In 2013/14, primary schools shared over one billion pounds in deprivation Pupil Premium funding. Based on the January 2013 school census, 1.1 million (27%) primary-age pupils were found to be eligible for deprivation Pupil Premium funding, on the basis for having been eligible for free school meals at some point in the previous six years. This equated to an extra £953 per eligible pupil.
By the 2017/18 academic year, the per pupil amount had risen to £1,320. There were still around 1.1 million eligible pupils in primary schools, so the total amount of funding had risen to £1.4 billion.
However, the total number of pupils had risen by half a million, meaning that the percentage eligible for deprivation funding had fallen to 24%. (As we wrote here, London is the region most affected.)
There are two reasons for this. Firstly, a general fall in free school meals eligibility, presumably due to changes in the economy and changes to benefit eligibility. Secondly, the introduction of universal infant free school meals (UIFSM) in September 2014.

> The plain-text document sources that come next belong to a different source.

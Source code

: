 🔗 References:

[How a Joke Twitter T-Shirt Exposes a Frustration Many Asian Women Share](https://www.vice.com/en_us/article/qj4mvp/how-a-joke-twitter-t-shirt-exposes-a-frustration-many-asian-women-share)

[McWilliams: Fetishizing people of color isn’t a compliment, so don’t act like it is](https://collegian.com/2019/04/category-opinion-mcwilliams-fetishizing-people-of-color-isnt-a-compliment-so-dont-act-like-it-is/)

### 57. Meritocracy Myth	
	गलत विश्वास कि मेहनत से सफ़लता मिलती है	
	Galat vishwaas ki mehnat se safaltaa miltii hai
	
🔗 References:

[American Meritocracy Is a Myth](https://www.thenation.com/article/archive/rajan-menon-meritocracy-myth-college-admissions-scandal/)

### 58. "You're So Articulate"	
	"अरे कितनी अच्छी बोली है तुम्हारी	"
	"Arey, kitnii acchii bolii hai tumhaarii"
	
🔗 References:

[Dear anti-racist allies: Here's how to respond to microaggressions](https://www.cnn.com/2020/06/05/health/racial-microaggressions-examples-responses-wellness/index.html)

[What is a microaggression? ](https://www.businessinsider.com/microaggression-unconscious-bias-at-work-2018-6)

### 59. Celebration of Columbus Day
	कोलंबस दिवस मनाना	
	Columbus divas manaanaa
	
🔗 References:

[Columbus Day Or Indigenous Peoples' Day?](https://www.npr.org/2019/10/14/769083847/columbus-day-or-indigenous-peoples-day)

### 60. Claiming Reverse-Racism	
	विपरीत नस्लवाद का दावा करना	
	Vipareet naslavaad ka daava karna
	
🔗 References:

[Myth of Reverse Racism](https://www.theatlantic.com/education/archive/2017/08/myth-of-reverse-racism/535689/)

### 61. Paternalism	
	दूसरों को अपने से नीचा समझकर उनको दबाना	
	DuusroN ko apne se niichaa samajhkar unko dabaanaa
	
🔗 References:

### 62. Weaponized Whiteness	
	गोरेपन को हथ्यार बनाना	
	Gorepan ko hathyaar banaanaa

How much funding are primary schools missing out on?
First a simple calculation. If the percentage of primary pupils eligible for deprivation funding in 2017/18 had remained the same as in 2013/14 – 27% – then an extra 137,000 pupils would have been eligible. At 2017/18 rates, this would have meant an additional £181 million in funding.

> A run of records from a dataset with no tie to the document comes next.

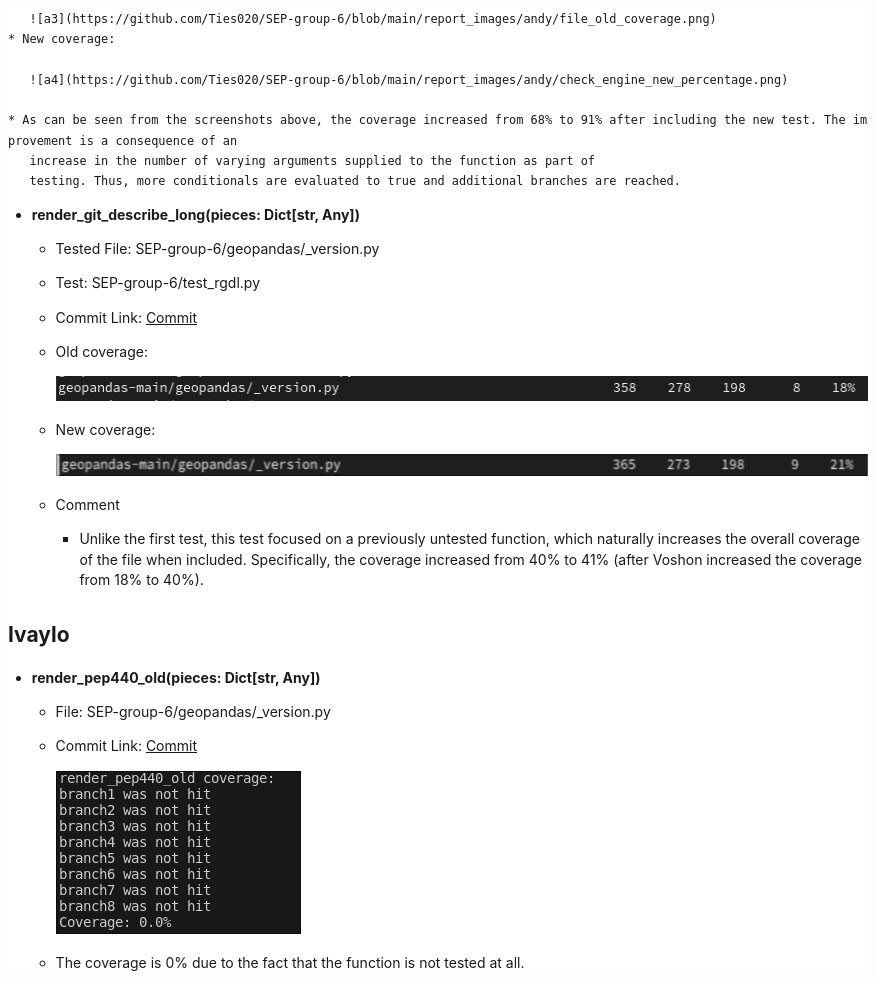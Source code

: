        ![a3](https://github.com/Ties020/SEP-group-6/blob/main/report_images/andy/file_old_coverage.png)
    * New coverage:
      
       ![a4](https://github.com/Ties020/SEP-group-6/blob/main/report_images/andy/check_engine_new_percentage.png)
   
    * As can be seen from the screenshots above, the coverage increased from 68% to 91% after including the new test. The improvement is a consequence of an
       increase in the number of varying arguments supplied to the function as part of
       testing. Thus, more conditionals are evaluated to true and additional branches are reached.
       
 * **render_git_describe_long(pieces: Dict[str, Any])**
   * Tested File: SEP-group-6/geopandas/_version.py
   * Test: SEP-group-6/test_rgdl.py
   * Commit Link: [Commit](https://github.com/Ties020/SEP-group-6/commit/6d9cf9018d9069d539376f85c9370b43eef60541)
   * Old coverage:

     ![a5](https://github.com/Ties020/SEP-group-6/blob/main/report_images/voshi/old_cov_version.png)
     
   * New coverage:

     ![a6](https://github.com/Ties020/SEP-group-6/blob/main/report_images/andy/render_git_new_percentage.png)

   * Comment
     * Unlike the first test, this test focused on a previously untested function, which naturally increases the overall coverage of the file when included.
      Specifically, the coverage increased from 40% to 41% (after Voshon increased the coverage from 18% to 40%).
     
## Ivaylo
  * **render_pep440_old(pieces: Dict[str, Any])**
    * File: SEP-group-6/geopandas/_version.py
    * Commit Link: [Commit](https://github.com/Ties020/SEP-group-6/commit/9eaa676bbe30a08cf34722c818ff6d7c72f7e881)
      
      ![i1](https://github.com/Ties020/SEP-group-6/blob/main/report_images/ivo/old_coverage.png)
      
    * The coverage is 0% due to the fact that the function is not tested at all.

Now let’s try to separate out the impact of UIFSM from the general downward trend in free school meals eligibility. The chart below compares how the FSM eligibility rate has changed among pupils in the infant years (Reception to Year 2) and those in the junior years (Year 3 to Year 6).
As can be seen, the dots for infants start to fall below the dots for juniors from 2015, the first year of UIFSM.

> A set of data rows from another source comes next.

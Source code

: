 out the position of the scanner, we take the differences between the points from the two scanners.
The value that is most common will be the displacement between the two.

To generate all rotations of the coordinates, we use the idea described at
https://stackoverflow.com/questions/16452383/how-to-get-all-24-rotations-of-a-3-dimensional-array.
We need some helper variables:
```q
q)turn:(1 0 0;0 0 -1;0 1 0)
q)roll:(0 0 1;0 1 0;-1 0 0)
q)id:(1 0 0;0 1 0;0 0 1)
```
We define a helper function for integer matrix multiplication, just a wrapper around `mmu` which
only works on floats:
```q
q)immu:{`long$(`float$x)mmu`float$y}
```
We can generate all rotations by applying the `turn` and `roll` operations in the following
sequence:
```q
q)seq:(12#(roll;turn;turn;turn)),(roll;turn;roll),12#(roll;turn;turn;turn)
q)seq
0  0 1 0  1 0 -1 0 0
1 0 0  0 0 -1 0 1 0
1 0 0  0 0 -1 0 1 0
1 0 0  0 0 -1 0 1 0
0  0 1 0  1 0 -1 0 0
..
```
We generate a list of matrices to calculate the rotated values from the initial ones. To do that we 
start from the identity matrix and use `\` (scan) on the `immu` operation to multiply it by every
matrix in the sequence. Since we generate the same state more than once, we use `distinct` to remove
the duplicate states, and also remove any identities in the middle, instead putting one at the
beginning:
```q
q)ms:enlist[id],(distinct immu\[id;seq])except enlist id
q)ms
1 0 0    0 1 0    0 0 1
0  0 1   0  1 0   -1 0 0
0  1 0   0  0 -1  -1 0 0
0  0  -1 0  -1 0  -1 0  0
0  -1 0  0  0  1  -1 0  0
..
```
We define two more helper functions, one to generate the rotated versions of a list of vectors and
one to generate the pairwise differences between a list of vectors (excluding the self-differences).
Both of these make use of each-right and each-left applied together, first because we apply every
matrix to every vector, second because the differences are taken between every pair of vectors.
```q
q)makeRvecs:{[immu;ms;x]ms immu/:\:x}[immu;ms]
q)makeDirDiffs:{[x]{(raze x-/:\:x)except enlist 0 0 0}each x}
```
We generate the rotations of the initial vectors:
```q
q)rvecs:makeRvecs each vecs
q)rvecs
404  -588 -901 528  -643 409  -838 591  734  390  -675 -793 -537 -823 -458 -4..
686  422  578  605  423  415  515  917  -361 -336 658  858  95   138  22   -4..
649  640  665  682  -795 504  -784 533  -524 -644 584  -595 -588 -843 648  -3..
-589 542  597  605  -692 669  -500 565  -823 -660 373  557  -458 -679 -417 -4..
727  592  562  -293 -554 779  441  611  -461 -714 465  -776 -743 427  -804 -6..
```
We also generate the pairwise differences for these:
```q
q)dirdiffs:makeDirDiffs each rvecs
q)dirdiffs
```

So despite the best efforts of schools to collect evidence of eligibility for free school meals from the parents of infant children after the introduction of UIFSM, it appears that a small percentage of parents did not respond.
Estimating the impact of UIFSM
We need some sort of estimate of what the percentage of eligible pupils would have been in the absence of the UIFSM policy.
The first chart below shows the percentage of pupils in each year group eligible for deprivation funding in January 2014, before the introduction of UIFSM, while the second shows the percentage of pupils in Year 5 in January 2014 who were eligible for free school meals over different time intervals.
The pattern in the two charts broadly matches, as it does in the 2013 data. The significance of this is that we can use what we know about when pupils in Year 5 in January 2017 were eligible for free school meals to estimate what Pupil Premium eligibility would have been for younger pupils in January 2017 in the absence of the UIFSM policy.
The Year 5 group would have been the youngest cohort in 2016/17 not to have been affected by UIFSM. Using the relationship established in January 2014, we can use the percentage of pupils known to be eligible for free school meals during 2016/17 to give us an estimate of the percentage of Reception pupils eligible for deprivation funding. Similarly, the percentage of Year 5 eligible for free school meals in 2016/17 or the previous year gives us an estimate for Year 1 and so forth.
Doing this, the chart below shows actual and estimated percentages of pupils eligible for deprivation funding in January 2017.
In total, an extra 51,000 pupils might have been eligible for deprivation funding in 2017/18 – just over 1% of pupils. At the prevailing rate, this amounts to £67 million in funding.
And of course, the percentage of pupils eligible for deprivation funding fell further (to 23.3%) in January 2018 and so the amount of missing funding for 2018/19 would have increased.
Perhaps the total deprivation funding pot would have remained the same even if the Pupil Premium eligibility rate had stayed the same, in effect reducing the per pupil amount and spreading the jam a bit thinner.
But it does appear that some schools will be missing out on Pupil Premium funding as a result of universal infant free school meals. Not huge amounts of money, but enough for a few little extras.